Apple's move to hand out hacker-friendly iPhones would be more effective if it expands the program beyond those invitees, argued iOS security researcher Will Strafach, who hasn't been part of the company's invite-only program. "It's a huge step, but I do think it would be great if there were a bit more wide availability of the devices," Strafach said. Apple may be concerned that the devices would fall into the wrong hands, resulting in more of its bugs being found by those would exploit rather than report them. But Strafach noted the market for dev-fused iPhones means those hackers already have access to more hackable phones. "People who sell zero days already have what they need. It's the good guys who want to report bugs to Apple that don't," he said.

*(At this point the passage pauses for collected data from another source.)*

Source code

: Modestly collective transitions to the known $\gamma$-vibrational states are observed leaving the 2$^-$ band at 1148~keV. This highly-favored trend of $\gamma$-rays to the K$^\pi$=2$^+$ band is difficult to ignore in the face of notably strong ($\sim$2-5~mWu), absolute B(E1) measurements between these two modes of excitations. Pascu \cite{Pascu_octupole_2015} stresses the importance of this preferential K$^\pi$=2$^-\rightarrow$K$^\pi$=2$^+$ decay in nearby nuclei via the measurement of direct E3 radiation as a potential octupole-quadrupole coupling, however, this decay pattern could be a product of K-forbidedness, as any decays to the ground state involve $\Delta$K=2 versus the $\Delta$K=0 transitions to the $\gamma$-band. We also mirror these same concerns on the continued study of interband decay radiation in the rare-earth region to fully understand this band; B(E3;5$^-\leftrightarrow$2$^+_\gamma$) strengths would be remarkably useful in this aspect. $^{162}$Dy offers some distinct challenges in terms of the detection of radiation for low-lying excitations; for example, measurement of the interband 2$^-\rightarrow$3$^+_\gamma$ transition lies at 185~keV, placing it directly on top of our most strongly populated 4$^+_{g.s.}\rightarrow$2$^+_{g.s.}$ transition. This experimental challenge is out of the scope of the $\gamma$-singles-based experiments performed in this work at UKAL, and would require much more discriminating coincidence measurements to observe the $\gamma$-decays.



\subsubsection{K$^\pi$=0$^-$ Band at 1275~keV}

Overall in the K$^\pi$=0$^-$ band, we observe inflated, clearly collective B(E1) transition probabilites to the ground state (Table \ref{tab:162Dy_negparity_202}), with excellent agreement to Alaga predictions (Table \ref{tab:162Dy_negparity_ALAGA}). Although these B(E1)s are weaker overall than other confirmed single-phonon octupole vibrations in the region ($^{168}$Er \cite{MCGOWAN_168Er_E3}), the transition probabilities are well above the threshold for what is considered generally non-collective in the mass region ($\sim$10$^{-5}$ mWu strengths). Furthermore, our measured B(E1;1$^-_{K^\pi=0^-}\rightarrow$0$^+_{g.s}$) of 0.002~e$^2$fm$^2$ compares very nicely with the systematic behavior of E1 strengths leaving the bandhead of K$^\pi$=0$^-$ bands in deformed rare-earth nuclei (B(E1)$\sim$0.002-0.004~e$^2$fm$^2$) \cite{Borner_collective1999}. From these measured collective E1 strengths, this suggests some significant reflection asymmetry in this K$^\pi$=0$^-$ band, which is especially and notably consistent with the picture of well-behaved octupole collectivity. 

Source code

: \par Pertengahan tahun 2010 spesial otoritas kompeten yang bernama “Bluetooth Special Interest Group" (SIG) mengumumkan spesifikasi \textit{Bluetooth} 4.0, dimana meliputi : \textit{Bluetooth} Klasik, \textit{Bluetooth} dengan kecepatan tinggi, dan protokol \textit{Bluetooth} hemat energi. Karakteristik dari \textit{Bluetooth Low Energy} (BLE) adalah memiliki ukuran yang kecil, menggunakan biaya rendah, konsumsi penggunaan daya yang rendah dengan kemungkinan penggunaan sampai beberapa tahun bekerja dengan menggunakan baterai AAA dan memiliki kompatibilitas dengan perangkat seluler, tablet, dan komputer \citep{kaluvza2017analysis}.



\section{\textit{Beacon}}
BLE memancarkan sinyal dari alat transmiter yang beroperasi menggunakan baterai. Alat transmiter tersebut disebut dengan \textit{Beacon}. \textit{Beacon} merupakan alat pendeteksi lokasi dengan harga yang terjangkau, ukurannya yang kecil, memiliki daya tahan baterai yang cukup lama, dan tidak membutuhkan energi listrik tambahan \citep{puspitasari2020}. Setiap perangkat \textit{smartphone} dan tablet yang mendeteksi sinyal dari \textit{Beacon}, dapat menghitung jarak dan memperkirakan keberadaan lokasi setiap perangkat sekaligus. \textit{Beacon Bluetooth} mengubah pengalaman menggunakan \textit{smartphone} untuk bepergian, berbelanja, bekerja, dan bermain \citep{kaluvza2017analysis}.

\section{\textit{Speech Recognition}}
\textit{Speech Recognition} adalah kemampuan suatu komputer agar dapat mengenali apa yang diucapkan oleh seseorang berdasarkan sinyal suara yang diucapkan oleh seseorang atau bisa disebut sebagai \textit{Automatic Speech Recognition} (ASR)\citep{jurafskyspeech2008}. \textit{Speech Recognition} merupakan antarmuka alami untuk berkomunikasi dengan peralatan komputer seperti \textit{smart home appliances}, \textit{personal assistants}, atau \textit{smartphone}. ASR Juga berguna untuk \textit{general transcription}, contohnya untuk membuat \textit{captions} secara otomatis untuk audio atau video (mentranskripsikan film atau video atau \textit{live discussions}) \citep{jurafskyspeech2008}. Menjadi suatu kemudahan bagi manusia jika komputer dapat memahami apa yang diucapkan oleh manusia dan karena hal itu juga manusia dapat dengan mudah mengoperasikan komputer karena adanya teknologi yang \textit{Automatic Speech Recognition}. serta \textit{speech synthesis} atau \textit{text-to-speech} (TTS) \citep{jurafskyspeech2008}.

Apple's expansion of its bug bounty to macOS, as well as tvOS and watchOS, represents an equally significant move for many security researchers. That expansion follows years of criticism from security researchers who have accused Apple of neglecting the bugs in its desktop operating system. Some researchers have gone so far as to publicly release attacks that exploit vulnerabilities in macOS—such as a Henze's Keysteal attack capable of taking passwords from a Mac's keychain and another attack that uses invisible clicks to bypass macOS security prompts—as a kind of protest of Apple's refusal to pay for those desktop bugs.

But those embarrassments may have helped push the company to expand its bug bounty program. "If you say we’re not sending bugs to Apple anymore, it puts the company in a bad light. The more people who did that, the more Apple had to do something," Henze said. "And I think that's at least a part of why they’ve decided to open up."